Stored items:
*****

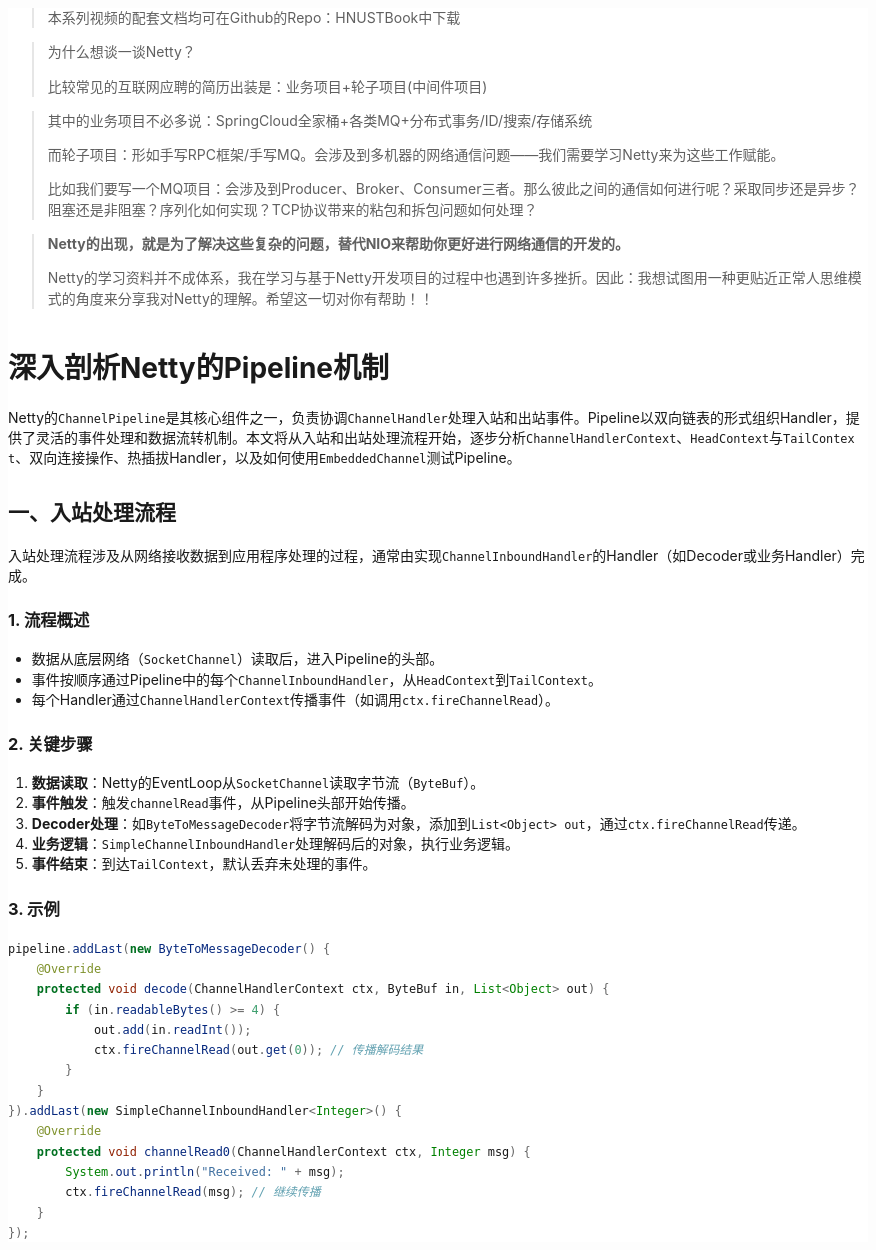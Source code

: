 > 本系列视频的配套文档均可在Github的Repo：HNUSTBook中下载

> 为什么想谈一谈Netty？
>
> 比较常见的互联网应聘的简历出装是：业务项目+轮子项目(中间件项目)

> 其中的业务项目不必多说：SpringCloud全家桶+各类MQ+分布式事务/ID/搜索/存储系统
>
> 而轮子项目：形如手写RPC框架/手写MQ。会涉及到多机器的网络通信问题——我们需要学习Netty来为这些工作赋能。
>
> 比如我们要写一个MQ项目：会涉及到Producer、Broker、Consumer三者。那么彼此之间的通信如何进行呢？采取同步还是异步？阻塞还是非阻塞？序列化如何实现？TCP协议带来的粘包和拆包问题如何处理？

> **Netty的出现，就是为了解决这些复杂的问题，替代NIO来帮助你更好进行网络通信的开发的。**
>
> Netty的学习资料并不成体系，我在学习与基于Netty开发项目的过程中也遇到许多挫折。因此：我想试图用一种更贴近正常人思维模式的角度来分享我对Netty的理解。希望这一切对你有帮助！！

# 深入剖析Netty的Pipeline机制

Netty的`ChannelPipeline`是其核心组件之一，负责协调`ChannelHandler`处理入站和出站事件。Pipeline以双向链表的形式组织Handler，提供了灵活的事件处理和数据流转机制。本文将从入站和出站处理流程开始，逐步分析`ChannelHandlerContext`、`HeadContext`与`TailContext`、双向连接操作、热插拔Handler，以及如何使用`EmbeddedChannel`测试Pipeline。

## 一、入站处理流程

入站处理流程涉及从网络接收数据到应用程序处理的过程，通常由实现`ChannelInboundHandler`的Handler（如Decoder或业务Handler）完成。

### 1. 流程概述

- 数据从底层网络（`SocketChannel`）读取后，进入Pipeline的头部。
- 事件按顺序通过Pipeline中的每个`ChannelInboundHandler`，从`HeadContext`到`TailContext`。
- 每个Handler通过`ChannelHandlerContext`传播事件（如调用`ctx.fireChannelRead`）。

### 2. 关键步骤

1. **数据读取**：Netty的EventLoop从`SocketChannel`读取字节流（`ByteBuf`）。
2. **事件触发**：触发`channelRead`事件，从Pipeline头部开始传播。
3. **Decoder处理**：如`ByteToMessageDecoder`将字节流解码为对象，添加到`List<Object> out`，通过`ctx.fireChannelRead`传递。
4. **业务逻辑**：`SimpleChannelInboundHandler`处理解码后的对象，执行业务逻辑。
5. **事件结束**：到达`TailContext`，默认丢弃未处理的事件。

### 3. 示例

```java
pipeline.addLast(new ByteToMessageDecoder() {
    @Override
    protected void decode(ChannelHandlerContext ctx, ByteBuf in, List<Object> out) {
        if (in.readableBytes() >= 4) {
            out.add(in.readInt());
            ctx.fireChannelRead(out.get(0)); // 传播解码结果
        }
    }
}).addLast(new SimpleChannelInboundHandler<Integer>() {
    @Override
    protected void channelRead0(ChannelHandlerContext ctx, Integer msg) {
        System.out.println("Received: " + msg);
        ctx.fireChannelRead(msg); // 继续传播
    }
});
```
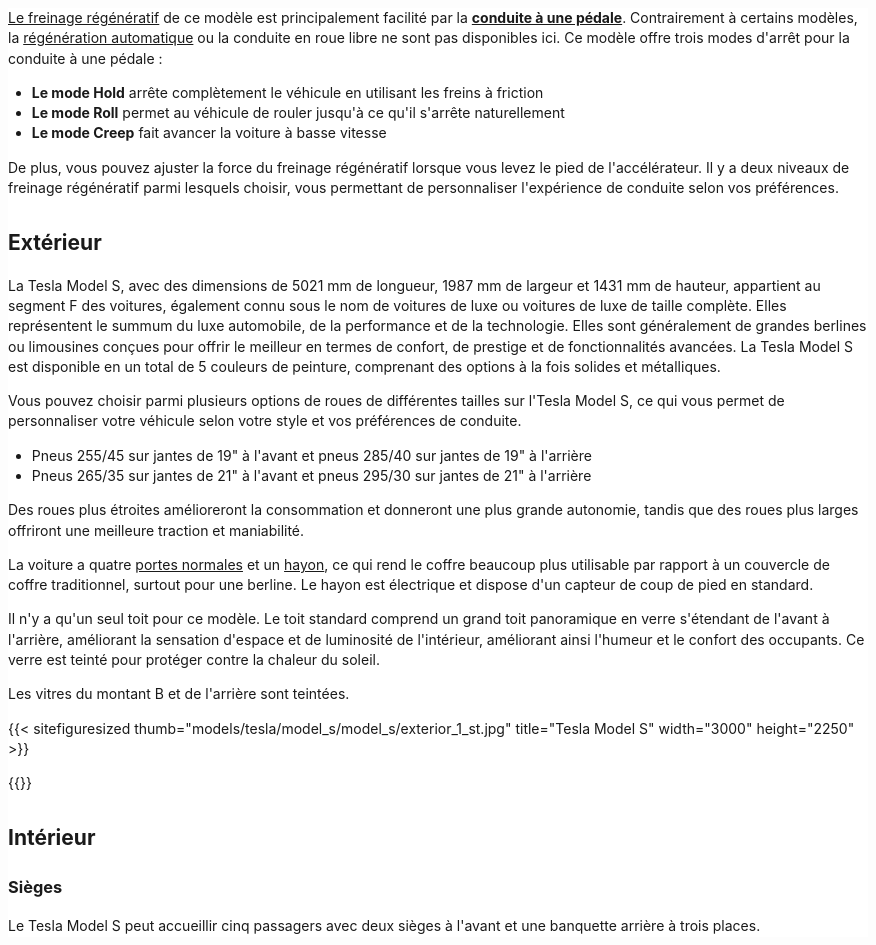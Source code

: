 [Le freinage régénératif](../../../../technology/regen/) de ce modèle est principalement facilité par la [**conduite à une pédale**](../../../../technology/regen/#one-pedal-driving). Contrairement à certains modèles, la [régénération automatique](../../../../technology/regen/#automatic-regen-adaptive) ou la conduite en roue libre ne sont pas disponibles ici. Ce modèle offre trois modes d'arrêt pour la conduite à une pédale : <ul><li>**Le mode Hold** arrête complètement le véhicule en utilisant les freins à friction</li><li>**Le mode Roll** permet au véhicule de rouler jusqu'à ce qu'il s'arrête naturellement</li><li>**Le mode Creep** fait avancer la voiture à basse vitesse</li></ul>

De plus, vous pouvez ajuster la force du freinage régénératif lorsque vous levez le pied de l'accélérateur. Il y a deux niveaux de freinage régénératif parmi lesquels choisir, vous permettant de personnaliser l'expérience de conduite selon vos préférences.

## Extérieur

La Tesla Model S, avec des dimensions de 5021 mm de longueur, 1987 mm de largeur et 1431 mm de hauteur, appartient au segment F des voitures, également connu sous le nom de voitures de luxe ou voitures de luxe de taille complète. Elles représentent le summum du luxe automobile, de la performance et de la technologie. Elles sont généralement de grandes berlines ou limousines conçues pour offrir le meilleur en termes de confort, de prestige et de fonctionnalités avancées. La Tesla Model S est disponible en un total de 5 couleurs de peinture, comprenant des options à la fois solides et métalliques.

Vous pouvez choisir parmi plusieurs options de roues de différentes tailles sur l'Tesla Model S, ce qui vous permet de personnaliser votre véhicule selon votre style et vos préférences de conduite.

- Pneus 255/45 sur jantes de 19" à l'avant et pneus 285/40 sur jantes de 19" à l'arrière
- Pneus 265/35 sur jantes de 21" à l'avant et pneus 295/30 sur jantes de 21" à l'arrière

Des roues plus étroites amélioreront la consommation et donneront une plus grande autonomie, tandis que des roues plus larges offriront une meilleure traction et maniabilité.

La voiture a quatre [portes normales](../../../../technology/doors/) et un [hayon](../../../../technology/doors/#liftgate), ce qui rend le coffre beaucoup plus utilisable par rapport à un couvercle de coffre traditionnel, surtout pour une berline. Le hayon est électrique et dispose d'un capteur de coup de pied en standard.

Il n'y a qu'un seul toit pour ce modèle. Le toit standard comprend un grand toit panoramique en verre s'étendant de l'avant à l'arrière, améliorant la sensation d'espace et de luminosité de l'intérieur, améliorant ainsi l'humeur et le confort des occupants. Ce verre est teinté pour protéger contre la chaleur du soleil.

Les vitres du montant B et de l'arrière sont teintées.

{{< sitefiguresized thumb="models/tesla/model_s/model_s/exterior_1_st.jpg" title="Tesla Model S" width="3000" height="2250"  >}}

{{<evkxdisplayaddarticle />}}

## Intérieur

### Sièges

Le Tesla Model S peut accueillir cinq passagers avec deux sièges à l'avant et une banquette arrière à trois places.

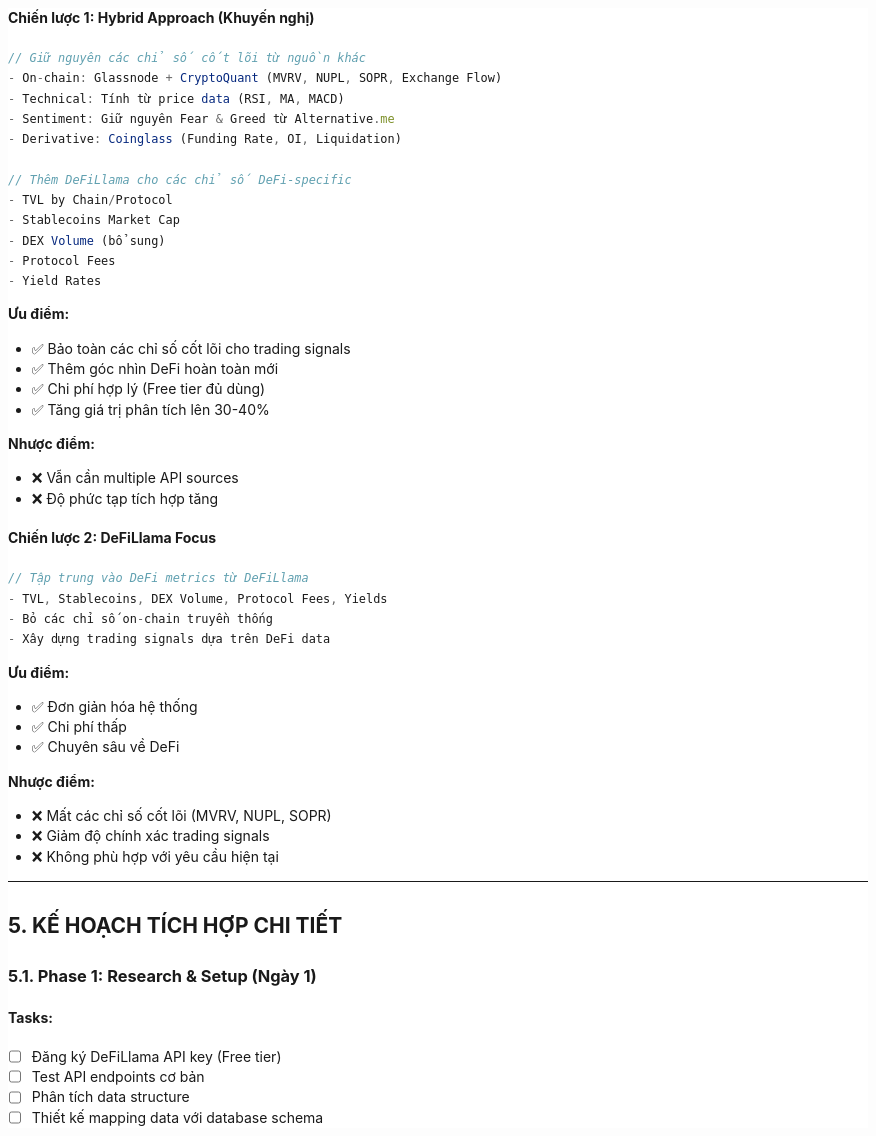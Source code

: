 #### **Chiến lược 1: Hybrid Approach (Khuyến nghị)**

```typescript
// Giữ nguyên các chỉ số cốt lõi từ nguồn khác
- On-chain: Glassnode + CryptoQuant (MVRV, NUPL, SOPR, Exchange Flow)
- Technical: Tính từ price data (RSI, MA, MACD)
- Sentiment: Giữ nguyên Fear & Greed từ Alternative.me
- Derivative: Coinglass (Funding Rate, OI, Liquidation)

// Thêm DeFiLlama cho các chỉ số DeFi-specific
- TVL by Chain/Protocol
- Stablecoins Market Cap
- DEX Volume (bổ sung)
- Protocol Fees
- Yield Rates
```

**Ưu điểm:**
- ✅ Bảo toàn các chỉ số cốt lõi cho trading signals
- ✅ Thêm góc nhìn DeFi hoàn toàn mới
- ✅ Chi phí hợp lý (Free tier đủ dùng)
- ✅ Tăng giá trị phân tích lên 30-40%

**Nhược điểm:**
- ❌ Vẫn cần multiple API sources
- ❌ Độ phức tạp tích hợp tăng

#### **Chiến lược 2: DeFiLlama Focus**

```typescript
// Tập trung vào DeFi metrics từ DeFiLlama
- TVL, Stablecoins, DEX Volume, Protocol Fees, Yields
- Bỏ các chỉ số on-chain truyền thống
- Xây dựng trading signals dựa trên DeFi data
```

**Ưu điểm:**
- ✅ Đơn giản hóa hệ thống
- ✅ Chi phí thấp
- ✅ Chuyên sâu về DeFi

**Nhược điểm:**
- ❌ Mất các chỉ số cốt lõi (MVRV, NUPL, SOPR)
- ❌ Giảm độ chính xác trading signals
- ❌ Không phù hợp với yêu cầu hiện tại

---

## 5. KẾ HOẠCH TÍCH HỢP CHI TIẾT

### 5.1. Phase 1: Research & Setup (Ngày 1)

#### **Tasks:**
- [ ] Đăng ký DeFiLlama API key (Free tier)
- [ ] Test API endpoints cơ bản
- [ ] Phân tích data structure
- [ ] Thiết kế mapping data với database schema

*****

__INSTRUCTIONS TO FOLLOW__.
Wherever a line in the entries holds "data", copy that line.

__RESPONSE AREA__.
- Technical: Tính từ price data (RSI, MA, MACD)
- Xây dựng trading signals dựa trên DeFi data
- [ ] Phân tích data structure
- [ ] Thiết kế mapping data với database schema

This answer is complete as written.